SW | Eu creio que o Surrealismo é uma condição interior (nisto estou de acordo contigo), e aonde quer que vás o levarás como todo o resto de tua psique. O trabalho de Ludwig e o meu próprio têm sido como são não porque estivemos em uma cidade como Toronto, mas sim apesar disto. E o mesmo sucede em relação a Oaxaca. Em Toronto gozamos de apoio material e aqui gozamos do apoio social e humano e do fato de que o que fazemos parece aqui mais “natural”, menos agressivo. A novidade aqui em Oaxaca é precisamente que a resistência ao que fazemos é menor. Também vale a pena mencionar que Oaxaca é um entorno muito permeado do oral e do visual. As pessoas leem pouco, porém veem muito as imagens. Para quem faz colagens, como Ludwig, ou pinta, como eu, isto abre uma fresta pela qual, com alguma sorte, poderemos colar nossa obra artística.

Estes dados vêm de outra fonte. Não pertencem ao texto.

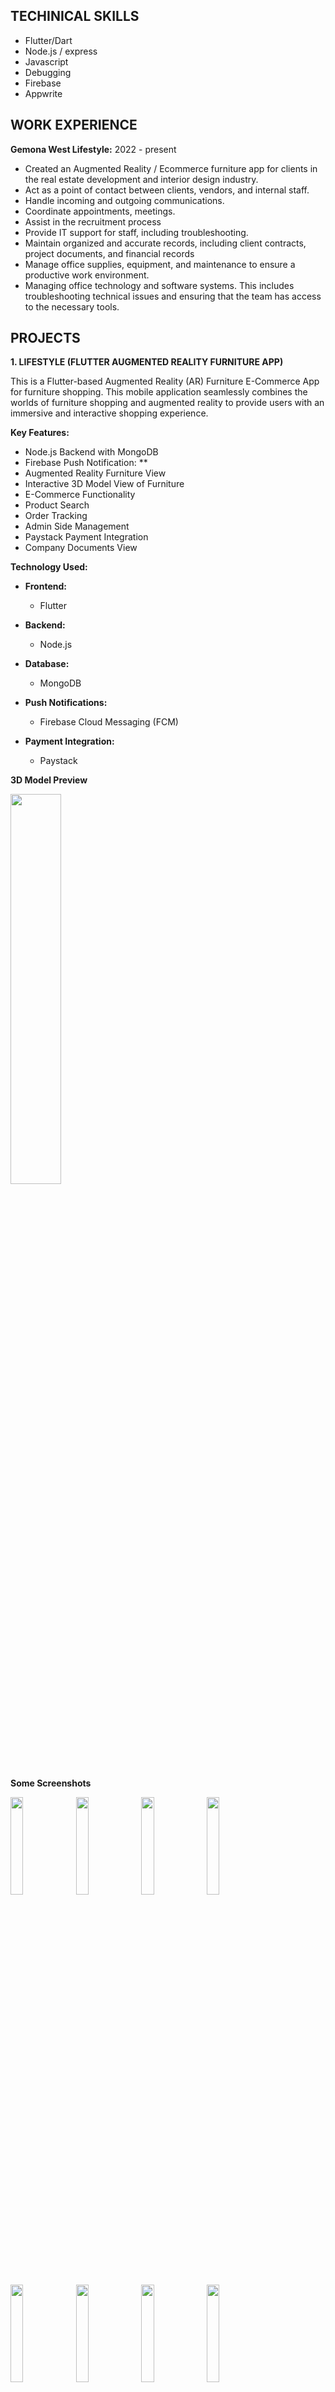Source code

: 
## TECHINICAL SKILLS
- Flutter/Dart
- Node.js / express
- Javascript
- Debugging
- Firebase
- Appwrite

  
## WORK EXPERIENCE
**Gemona West Lifestyle:**  2022 - present
 - Created an Augmented Reality / Ecommerce furniture app for clients in the real estate development and interior design industry.
 - Act as a point of contact between clients, vendors, and internal staff.
 - Handle incoming and outgoing communications.
 - Coordinate appointments, meetings.
 - Assist in the recruitment process
 - Provide IT support for staff, including troubleshooting.
 - Maintain organized and accurate records, including client contracts, project documents, and financial records
 - Manage office supplies, equipment, and maintenance to ensure a productive work environment.
 - Managing office technology and software systems. This includes troubleshooting technical issues and ensuring that the team has access to the necessary tools.

## PROJECTS

**1. LIFESTYLE (FLUTTER AUGMENTED REALITY FURNITURE APP)**

This is a Flutter-based Augmented Reality (AR) Furniture E-Commerce App for furniture shopping. This mobile application seamlessly combines the worlds of furniture shopping and augmented reality to provide users with an immersive and interactive shopping experience.

**Key Features:**

- Node.js Backend with MongoDB
- Firebase Push Notification: **
- Augmented Reality Furniture View
- Interactive 3D Model View of Furniture
- E-Commerce Functionality
- Product Search
- Order Tracking
- Admin Side Management 
- Paystack Payment Integration
- Company Documents View

**Technology Used:**

- **Frontend:**
  - Flutter

- **Backend:**
  - Node.js

- **Database:**
  - MongoDB

- **Push Notifications:**
  - Firebase Cloud Messaging (FCM)

- **Payment Integration:**
  - Paystack


**3D Model Preview**

<img src="3d_preview.gif" width="40%" height="40%">

**Some Screenshots**

<img src="Home.png" width="20%" height="20%"> 
<img src="signUp.png" width="20%" height="20%">
<img src="category.png" width="20%" height="20%">
<img src="all_products.png" width="20%" height="20%">
<img src="Search.png" width="20%" height="20%">
<img src="Doc.png" width="20%" height="20%">
<img src="Cart.png" width="20%" height="20%">
<img src="notification.png" width="20%" height="20%">
<img src="AR.png" width="20%" height="20%">
<img src="productDetails.png" width="20%" height="20%">
<img src="add_product.png" width="20%" height="20%">
<img src="edit_product.png" width="20%" height="20%">
<img src="Tracking.png" width="20%" height="20%">


Some improvements have been made to the UI, such as fixing inconsistent text colors and addressing other minor faults. I'll update the screenshots as soon as I'm chanced.


## 2. FLUTTER SMART-HOME ANIMATED UI

Welcome to the 'Animated Smart Home App'.

This is more like a flutter UI freestyle. It features some really cool animation with a futuristic look and feel.


**Animation Preview**

![Preview](gif.gif)

![App UI](ui.png)


**3. FLUTTER ANALOG-CLOCK (LIGHT AND DART THEME)**
Welcome to the Flutter Analog-Clock.

This project is an actual working analog clock and not just a UI. It features both dark mode and light mode, automatically transitioning to dark mode at night and light mode during the day. However, if you wish to time travel to either daytime or nighttime, you can achieve that simply by tapping a button.

**Preview**

<img src="clock-preview.gif" width="40%" height="40%">

**Screenshots**

<img src="clock_dark.png" width="20%" height="20%">
<img src="clock-light.png" width="20%" height="20%">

Em Oaxaca Ludwig, sempre ansioso de fazer uma revista, encontrou o apoio que buscava, principalmente em uma pessoa cujo nome é César Mayoral Figueroa.

[1992, 2002]

NOTA
Em 1998 publiquei uma edição fora de mercado de Escritura Conquistada (Diálogos com poetas latino-americanos), onde consta esta minha primeira entrevista ao poeta e artista Ludwig Zeller (Chile, 1927). Desde então, em nossas conversas, demos pela falta de algumas observações complementares àquele texto, sobretudo no que diz respeito ao Surrealismo no Chile e à Antología de la Poesía Surrealista Latinoamericana (1981), organizada por Stefan Baciu. Posteriormente, quando da publicação de O Começo da Busca – O Surrealismo na Poesia da América Latina (2001), e a partir de comentários meus à imprensa, voltamos a considerar a necessidade de esclarecer alguns pontos, desta vez contando também com o valioso depoimento de Susana Wald (Hungria, 1937). O casal Ludwig e Susana há décadas desenvolve atividade cultural em defesa do Surrealismo, especialmente através da casa editorial Oasis Publications e da revista Vaso Comunicante. Uma segunda entrevista foi então originalmente publicada em Agulha Revista de Cultura # 29 - Outubro de 2002.